TASK DIRECTIONS:
Your answer should be every line from the records that contains "Verwendung".

━━ EXERCISE INPUTS ━━

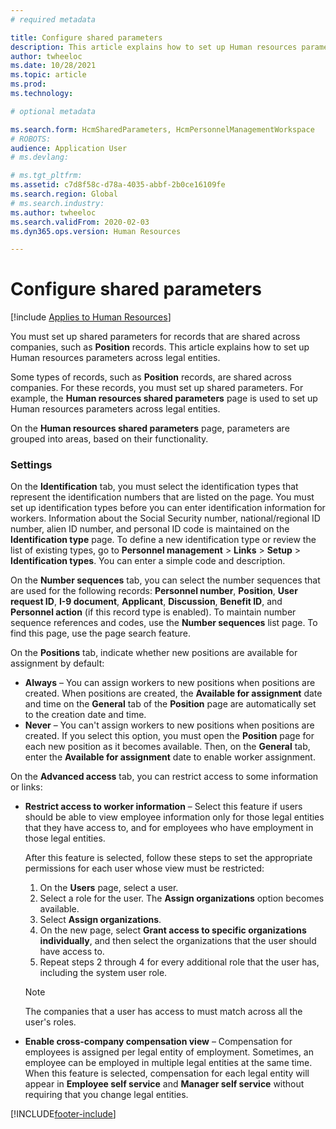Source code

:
 ```yaml
---
# required metadata

title: Configure shared parameters
description: This article explains how to set up Human resources parameters across legal entities.
author: twheeloc
ms.date: 10/28/2021
ms.topic: article
ms.prod: 
ms.technology: 

# optional metadata

ms.search.form: HcmSharedParameters, HcmPersonnelManagementWorkspace
# ROBOTS: 
audience: Application User
# ms.devlang: 

# ms.tgt_pltfrm: 
ms.assetid: c7d8f58c-d78a-4035-abbf-2b0ce16109fe
ms.search.region: Global
# ms.search.industry: 
ms.author: twheeloc
ms.search.validFrom: 2020-02-03
ms.dyn365.ops.version: Human Resources

---
```


# Configure shared parameters

[!include [Applies to Human Resources](../includes/applies-to-hr.md)]

You must set up shared parameters for records that are shared across companies, such as **Position** records. This article explains how to set up Human resources parameters across legal entities.

Some types of records, such as **Position** records, are shared across companies. For these records, you must set up shared parameters. For example, the **Human resources shared parameters** page is used to set up Human resources parameters across legal entities. 

On the **Human resources shared parameters** page, parameters are grouped into areas, based on their functionality. 

### Settings
On the **Identification** tab, you must select the identification types that represent the identification numbers that are listed on the page. You must set up identification types before you can enter identification information for workers. Information about the Social Security number, national/regional ID number, alien ID number, and personal ID code is maintained on the **Identification type** page. To define a new identification type or review the list of existing types, go to **Personnel management** &gt; **Links** &gt; **Setup** &gt; **Identification types**. You can enter a simple code and description. 

On the **Number sequences** tab, you can select the number sequences that are used for the following records: **Personnel number**, **Position**, **User request ID**, **I-9 document**, **Applicant**, **Discussion**, **Benefit ID**, and **Personnel action** (if this record type is enabled). To maintain number sequence references and codes, use the **Number sequences** list page. To find this page, use the page search feature. 

On the **Positions** tab, indicate whether new positions are available for assignment by default:

- **Always** – You can assign workers to new positions when positions are created. When positions are created, the **Available for assignment** date and time on the **General** tab of the **Position** page are automatically set to the creation date and time.
- **Never** – You can't assign workers to new positions when positions are created. If you select this option, you must open the **Position** page for each new position as it becomes available. Then, on the **General** tab, enter the **Available for assignment** date to enable worker assignment.

On the **Advanced access** tab, you can restrict access to some information or links:

- **Restrict access to worker information** – Select this feature if users should be able to view employee information only for those legal entities that they have access to, and for employees who have employment in those legal entities.

    After this feature is selected, follow these steps to set the appropriate permissions for each user whose view must be restricted:

    1. On the **Users** page, select a user.
    1. Select a role for the user. The **Assign organizations** option becomes available.
    1. Select **Assign organizations**.
    1. On the new page, select **Grant access to specific organizations individually**, and then select the organizations that the user should have access to.
    1. Repeat steps 2 through 4 for every additional role that the user has, including the system user role.

    > [!NOTE]
    > The companies that a user has access to must match across all the user's roles.

- **Enable cross-company compensation view** – Compensation for employees is assigned per legal entity of employment. Sometimes, an employee can be employed in multiple legal entities at the same time. When this feature is selected, compensation for each legal entity will appear in **Employee self service** and **Manager self service** without requiring that you change legal entities. 

[!INCLUDE[footer-include](../includes/footer-banner.md)]
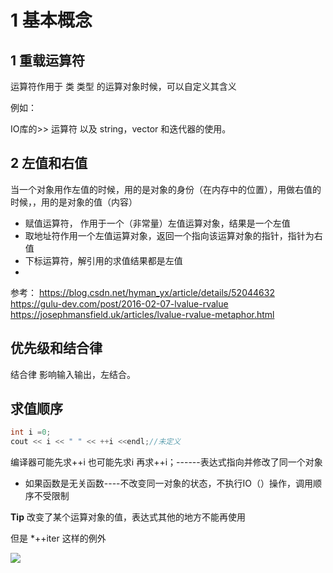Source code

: # 1 基本概念


## 1 重载运算符
运算符作用于 类 类型 的运算对象时候，可以自定义其含义

例如：

IO库的>>  运算符 以及 string，vector 和迭代器的使用。


## 2 左值和右值


当一个对象用作左值的时候，用的是对象的身份（在内存中的位置），用做右值的时候，，用的是对象的值（内容）


* 赋值运算符， 作用于一个（非常量）左值运算对象，结果是一个左值
* 取地址符作用一个左值运算对象，返回一个指向该运算对象的指针，指针为右值
* 下标运算符，解引用的求值结果都是左值
*

参考：
https://blog.csdn.net/hyman_yx/article/details/52044632
https://gulu-dev.com/post/2016-02-07-lvalue-rvalue
https://josephmansfield.uk/articles/lvalue-rvalue-metaphor.html


## 优先级和结合律

结合律  影响输入输出，左结合。

## 求值顺序

```cpp
int i =0;
cout << i << " " << ++i <<endl;//未定义

```
编译器可能先求++i 也可能先求i 再求++i；------表达式指向并修改了同一个对象

* 如果函数是无关函数----不改变同一对象的状态，不执行IO（）操作，调用顺序不受限制

**Tip**
改变了某个运算对象的值，表达式其他的地方不能再使用

但是 *++iter 这样的例外

![](https://github.com/LiuChuang0059/learn_cpp/blob/master/chapter_4/%E6%B1%82%E5%80%BC%E9%A1%BA%E5%BA%8F.png)














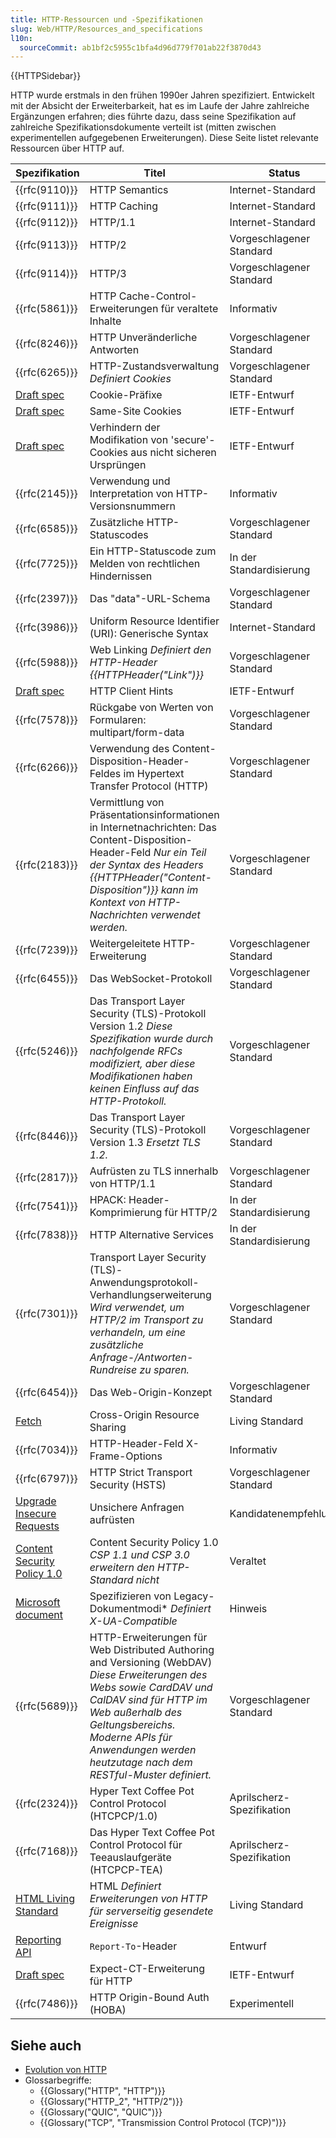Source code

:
 ```yaml
---
title: HTTP-Ressourcen und -Spezifikationen
slug: Web/HTTP/Resources_and_specifications
l10n:
  sourceCommit: ab1bf2c5955c1bfa4d96d779f701ab22f3870d43
---
```


{{HTTPSidebar}}

HTTP wurde erstmals in den frühen 1990er Jahren spezifiziert. Entwickelt mit der Absicht der Erweiterbarkeit, hat es im Laufe der Jahre zahlreiche Ergänzungen erfahren; dies führte dazu, dass seine Spezifikation auf zahlreiche Spezifikationsdokumente verteilt ist (mitten zwischen experimentellen aufgegebenen Erweiterungen). Diese Seite listet relevante Ressourcen über HTTP auf.

| Spezifikation                                                                                                                                      | Titel                                                                                                                                                                                                                                                                   | Status                    |
| -------------------------------------------------------------------------------------------------------------------------------------------------- | ----------------------------------------------------------------------------------------------------------------------------------------------------------------------------------------------------------------------------------------------------------------------- | ------------------------- |
| {{rfc(9110)}}                                                                                                                                      | HTTP Semantics                                                                                                                                                                                                                                                          | Internet-Standard         |
| {{rfc(9111)}}                                                                                                                                      | HTTP Caching                                                                                                                                                                                                                                                            | Internet-Standard         |
| {{rfc(9112)}}                                                                                                                                      | HTTP/1.1                                                                                                                                                                                                                                                                | Internet-Standard         |
| {{rfc(9113)}}                                                                                                                                      | HTTP/2                                                                                                                                                                                                                                                                  | Vorgeschlagener Standard  |
| {{rfc(9114)}}                                                                                                                                      | HTTP/3                                                                                                                                                                                                                                                                  | Vorgeschlagener Standard  |
| {{rfc(5861)}}                                                                                                                                      | HTTP Cache-Control-Erweiterungen für veraltete Inhalte                                                                                                                                                                                                                  | Informativ                |
| {{rfc(8246)}}                                                                                                                                      | HTTP Unveränderliche Antworten                                                                                                                                                                                                                                          | Vorgeschlagener Standard  |
| {{rfc(6265)}}                                                                                                                                      | HTTP-Zustandsverwaltung _Definiert Cookies_                                                                                                                                                                                                                             | Vorgeschlagener Standard  |
| [Draft spec](https://datatracker.ietf.org/doc/html/draft-ietf-httpbis-cookie-prefixes-00)                                                          | Cookie-Präfixe                                                                                                                                                                                                                                                          | IETF-Entwurf              |
| [Draft spec](https://datatracker.ietf.org/doc/html/draft-ietf-httpbis-cookie-same-site-00)                                                         | Same-Site Cookies                                                                                                                                                                                                                                                       | IETF-Entwurf              |
| [Draft spec](https://datatracker.ietf.org/doc/html/draft-ietf-httpbis-cookie-alone-01)                                                             | Verhindern der Modifikation von 'secure'-Cookies aus nicht sicheren Ursprüngen                                                                                                                                                                                          | IETF-Entwurf              |
| {{rfc(2145)}}                                                                                                                                      | Verwendung und Interpretation von HTTP-Versionsnummern                                                                                                                                                                                                                  | Informativ                |
| {{rfc(6585)}}                                                                                                                                      | Zusätzliche HTTP-Statuscodes                                                                                                                                                                                                                                            | Vorgeschlagener Standard  |
| {{rfc(7725)}}                                                                                                                                      | Ein HTTP-Statuscode zum Melden von rechtlichen Hindernissen                                                                                                                                                                                                             | In der Standardisierung   |
| {{rfc(2397)}}                                                                                                                                      | Das "data"-URL-Schema                                                                                                                                                                                                                                                   | Vorgeschlagener Standard  |
| {{rfc(3986)}}                                                                                                                                      | Uniform Resource Identifier (URI): Generische Syntax                                                                                                                                                                                                                    | Internet-Standard         |
| {{rfc(5988)}}                                                                                                                                      | Web Linking _Definiert den HTTP-Header {{HTTPHeader("Link")}}_                                                                                                                                                                                                          | Vorgeschlagener Standard  |
| [Draft spec](https://wicg.github.io/client-hints-infrastructure/)                                                                                  | HTTP Client Hints                                                                                                                                                                                                                                                       | IETF-Entwurf              |
| {{rfc(7578)}}                                                                                                                                      | Rückgabe von Werten von Formularen: multipart/form-data                                                                                                                                                                                                                 | Vorgeschlagener Standard  |
| {{rfc(6266)}}                                                                                                                                      | Verwendung des Content-Disposition-Header-Feldes im Hypertext Transfer Protocol (HTTP)                                                                                                                                                                                  | Vorgeschlagener Standard  |
| {{rfc(2183)}}                                                                                                                                      | Vermittlung von Präsentationsinformationen in Internetnachrichten: Das Content-Disposition-Header-Feld _Nur ein Teil der Syntax des Headers {{HTTPHeader("Content-Disposition")}} kann im Kontext von HTTP-Nachrichten verwendet werden._                               | Vorgeschlagener Standard  |
| {{rfc(7239)}}                                                                                                                                      | Weitergeleitete HTTP-Erweiterung                                                                                                                                                                                                                                        | Vorgeschlagener Standard  |
| {{rfc(6455)}}                                                                                                                                      | Das WebSocket-Protokoll                                                                                                                                                                                                                                                 | Vorgeschlagener Standard  |
| {{rfc(5246)}}                                                                                                                                      | Das Transport Layer Security (TLS)-Protokoll Version 1.2 _Diese Spezifikation wurde durch nachfolgende RFCs modifiziert, aber diese Modifikationen haben keinen Einfluss auf das HTTP-Protokoll._                                                                       | Vorgeschlagener Standard  |
| {{rfc(8446)}}                                                                                                                                      | Das Transport Layer Security (TLS)-Protokoll Version 1.3 _Ersetzt TLS 1.2._                                                                                                                                                                                             | Vorgeschlagener Standard  |
| {{rfc(2817)}}                                                                                                                                      | Aufrüsten zu TLS innerhalb von HTTP/1.1                                                                                                                                                                                                                                 | Vorgeschlagener Standard  |
| {{rfc(7541)}}                                                                                                                                      | HPACK: Header-Komprimierung für HTTP/2                                                                                                                                                                                                                                  | In der Standardisierung   |
| {{rfc(7838)}}                                                                                                                                      | HTTP Alternative Services                                                                                                                                                                                                                                               | In der Standardisierung   |
| {{rfc(7301)}}                                                                                                                                      | Transport Layer Security (TLS)-Anwendungsprotokoll-Verhandlungserweiterung _Wird verwendet, um HTTP/2 im Transport zu verhandeln, um eine zusätzliche Anfrage-/Antworten-Rundreise zu sparen._                                                                          | Vorgeschlagener Standard  |
| {{rfc(6454)}}                                                                                                                                      | Das Web-Origin-Konzept                                                                                                                                                                                                                                                  | Vorgeschlagener Standard  |
| [Fetch](https://fetch.spec.whatwg.org/#cors-protocol)                                                                                              | Cross-Origin Resource Sharing                                                                                                                                                                                                                                           | Living Standard           |
| {{rfc(7034)}}                                                                                                                                      | HTTP-Header-Feld X-Frame-Options                                                                                                                                                                                                                                        | Informativ                |
| {{rfc(6797)}}                                                                                                                                      | HTTP Strict Transport Security (HSTS)                                                                                                                                                                                                                                   | Vorgeschlagener Standard  |
| [Upgrade Insecure Requests](https://w3c.github.io/webappsec-upgrade-insecure-requests/)                                                            | Unsichere Anfragen aufrüsten                                                                                                                                                                                                                                            | Kandidatenempfehlung      |
| [Content Security Policy 1.0](https://www.w3.org/TR/CSP1/)                                                                                         | Content Security Policy 1.0 _CSP 1.1 und CSP 3.0 erweitern den HTTP-Standard nicht_                                                                                                                                                                                     | Veraltet                  |
| [Microsoft document](<https://learn.microsoft.com/en-us/previous-versions/windows/internet-explorer/ie-developer/compatibility/jj676915(v=vs.85)>) | Spezifizieren von Legacy-Dokumentmodi\* _Definiert X-UA-Compatible_                                                                                                                                                                                                     | Hinweis                   |
| {{rfc(5689)}}                                                                                                                                      | HTTP-Erweiterungen für Web Distributed Authoring and Versioning (WebDAV) _Diese Erweiterungen des Webs sowie CardDAV und CalDAV sind für HTTP im Web außerhalb des Geltungsbereichs. Moderne APIs für Anwendungen werden heutzutage nach dem RESTful-Muster definiert._ | Vorgeschlagener Standard  |
| {{rfc(2324)}}                                                                                                                                      | Hyper Text Coffee Pot Control Protocol (HTCPCP/1.0)                                                                                                                                                                                                                     | Aprilscherz-Spezifikation |
| {{rfc(7168)}}                                                                                                                                      | Das Hyper Text Coffee Pot Control Protocol für Teeauslaufgeräte (HTCPCP-TEA)                                                                                                                                                                                            | Aprilscherz-Spezifikation |
| [HTML Living Standard](https://html.spec.whatwg.org/multipage/)                                                                                    | HTML _Definiert Erweiterungen von HTTP für serverseitig gesendete Ereignisse_                                                                                                                                                                                           | Living Standard           |
| [Reporting API](https://wicg.github.io/reporting/)                                                                                                 | `Report-To`-Header                                                                                                                                                                                                                                                      | Entwurf                   |
| [Draft spec](https://datatracker.ietf.org/doc/html/draft-ietf-httpbis-expect-ct-01)                                                                | Expect-CT-Erweiterung für HTTP                                                                                                                                                                                                                                          | IETF-Entwurf              |
| {{rfc(7486)}}                                                                                                                                      | HTTP Origin-Bound Auth (HOBA)                                                                                                                                                                                                                                           | Experimentell             |

## Siehe auch

- [Evolution von HTTP](/de/docs/Web/HTTP/Evolution_of_HTTP)
- Glossarbegriffe:
  - {{Glossary("HTTP", "HTTP")}}
  - {{Glossary("HTTP_2", "HTTP/2")}}
  - {{Glossary("QUIC", "QUIC")}}
  - {{Glossary("TCP", "Transmission Control Protocol (TCP)")}}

━━━

WRITTEN SOLUTION:
| {{rfc(2145)}}                                                                                                                                      | Verwendung und Interpretation von HTTP-Versionsnummern                                                                                                                                                                                                                  | Informativ                |
| {{rfc(6266)}}                                                                                                                                      | Verwendung des Content-Disposition-Header-Feldes im Hypertext Transfer Protocol (HTTP)                                                                                                                                                                                  | Vorgeschlagener Standard  |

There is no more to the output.